Another thing is that around the turn of the ’90s the PC was sort of a blank slate. 256-color VGA was still fairly new, and Sound Blaster digital sound was a revelation. A 33-Mhz processor was a firecracker, and extended RAM was a luxury. So suiting the geography, most PC games were either simulations or slow-paced adventure games. When Carmack and Romero found a technique for smooth scrolling, it was a breakthrough worth pitching to Nintendo. Yet much as Atari was uninterested in Nintendo’s hardware, Nintendo saw little potential in the PC game market.

With mainstream developers slow to take advantage of the platform, it was also not unfathomable for a handful of clever young coders to be at the forefront of technology and design. So it is that within about five to seven years a bunch of industry outsider nobodies dragged the platform, and along with it the entire medium, up by its bootstraps. The explosion in graphical accelerators comes entirely out of do-it-yourself designers trying to make a name for themselves, trying to be just like the big guys who they admired in the 1980s.

This, of course, created a culture clash. The PC gamers who had been there the whole time reacted poorly to the insolence and the brashness and the overall style of these upstarts. They liked PC games just fine the way they are. The PC wasn’t just an open-platform game console; it naturally lent itself to a different, slower and deeper, psychological space. And the aesthetic that these newcomers were injecting — sure, it was making the PC more popular for gaming. Yet in its Miyamoto-fueled reverie it was also drowning out demand for the kinds of games that attracted PC gamers to the platform.
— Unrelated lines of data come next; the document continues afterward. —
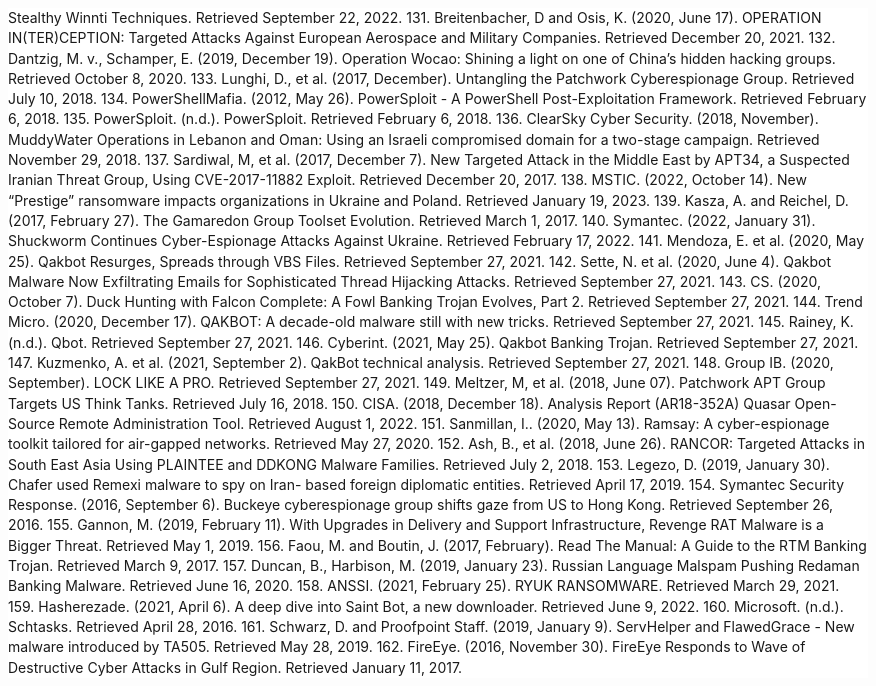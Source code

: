 Stealthy Winnti Techniques. Retrieved September 22, 2022. 
131. Breitenbacher, D and Osis, K. (2020, June 17). OPERATION IN(TER)CEPTION: 
Targeted Attacks Against European Aerospace and Military Companies. Retrieved 
December 20, 2021. 
132. Dantzig, M. v., Schamper, E. (2019, December 19). Operation Wocao: Shining a 
light on one of China’s hidden hacking groups. Retrieved October 8, 2020. 
133. Lunghi, D., et al. (2017, December). Untangling the Patchwork Cyberespionage 
Group. Retrieved July 10, 2018. 
134. PowerShellMafia. (2012, May 26). PowerSploit - A PowerShell Post-Exploitation 
Framework. Retrieved February 6, 2018. 
135. PowerSploit. (n.d.). PowerSploit. Retrieved February 6, 2018. 
136. ClearSky Cyber Security. (2018, November). MuddyWater Operations in 
Lebanon and Oman: Using an Israeli compromised domain for a two-stage 
campaign. Retrieved November 29, 2018. 
137. Sardiwal, M, et al. (2017, December 7). New Targeted Attack in the Middle East 
by APT34, a Suspected Iranian Threat Group, Using CVE-2017-11882 Exploit. 
Retrieved December 20, 2017. 
138. MSTIC. (2022, October 14). New “Prestige” ransomware impacts organizations 
in Ukraine and Poland. Retrieved January 19, 2023. 
139. Kasza, A. and Reichel, D. (2017, February 27). The Gamaredon Group Toolset 
Evolution. Retrieved March 1, 2017. 
140. Symantec. (2022, January 31). Shuckworm Continues Cyber-Espionage Attacks 
Against Ukraine. Retrieved February 17, 2022. 141. Mendoza, E. et al. (2020, May 25). Qakbot Resurges, Spreads through VBS 
Files. Retrieved September 27, 2021. 
142. Sette, N. et al. (2020, June 4). Qakbot Malware Now Exfiltrating Emails for 
Sophisticated Thread Hijacking Attacks. Retrieved September 27, 2021. 
143. CS. (2020, October 7). Duck Hunting with Falcon Complete: A Fowl Banking 
Trojan Evolves, Part 2. Retrieved September 27, 2021. 
144. Trend Micro. (2020, December 17). QAKBOT: A decade-old malware still with 
new tricks. Retrieved September 27, 2021. 
145. Rainey, K. (n.d.). Qbot. Retrieved September 27, 2021. 
146. Cyberint. (2021, May 25). Qakbot Banking Trojan. Retrieved September 27, 
2021. 
147. Kuzmenko, A. et al. (2021, September 2). QakBot technical analysis. Retrieved 
September 27, 2021. 
148. Group IB. (2020, September). LOCK LIKE A PRO. Retrieved September 27, 
2021. 
149. Meltzer, M, et al. (2018, June 07). Patchwork APT Group Targets US Think 
Tanks. Retrieved July 16, 2018. 
150. CISA. (2018, December 18). Analysis Report (AR18-352A) Quasar Open-Source 
Remote Administration Tool. Retrieved August 1, 2022. 
151. Sanmillan, I.. (2020, May 13). Ramsay: A cyber-espionage toolkit tailored for 
air-gapped networks. Retrieved May 27, 2020. 
152. Ash, B., et al. (2018, June 26). RANCOR: Targeted Attacks in South East Asia 
Using PLAINTEE and DDKONG Malware Families. Retrieved July 2, 2018. 
153. Legezo, D. (2019, January 30). Chafer used Remexi malware to spy on Iran-
based foreign diplomatic entities. Retrieved April 17, 2019. 
154. Symantec Security Response. (2016, September 6). Buckeye cyberespionage 
group shifts gaze from US to Hong Kong. Retrieved September 26, 2016. 
155. Gannon, M. (2019, February 11). With Upgrades in Delivery and Support 
Infrastructure, Revenge RAT Malware is a Bigger Threat. Retrieved May 1, 2019. 
156. Faou, M. and Boutin, J. (2017, February). Read The Manual: A Guide to the RTM 
Banking Trojan. Retrieved March 9, 2017. 
157. Duncan, B., Harbison, M. (2019, January 23). Russian Language Malspam 
Pushing Redaman Banking Malware. Retrieved June 16, 2020. 
158. ANSSI. (2021, February 25). RYUK RANSOMWARE. Retrieved March 29, 2021. 
159. Hasherezade. (2021, April 6). A deep dive into Saint Bot, a new downloader. 
Retrieved June 9, 2022. 
160. Microsoft. (n.d.). Schtasks. Retrieved April 28, 2016. 
161. Schwarz, D. and Proofpoint Staff. (2019, January 9). ServHelper and 
FlawedGrace - New malware introduced by TA505. Retrieved May 28, 2019. 
162. FireEye. (2016, November 30). FireEye Responds to Wave of Destructive Cyber 
Attacks in Gulf Region. Retrieved January 11, 2017.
There are exceptions, of course, but broadly the shareware boom was an attempt by North American designers to answer the mainstream success of Nintendo and Sega using the only available tools — which meant bending the tools to make them work more like the game consoles of the day, and using those tools to mimic Japanese design aesthetics. Though the movement started small, the best efforts were so revolutionary and so popular that they attracted competition like a four-star restaurant in the bad part of town, gentrifying the PC, driving up development costs, and making the platform much bigger than Shareware’s original form of distribution.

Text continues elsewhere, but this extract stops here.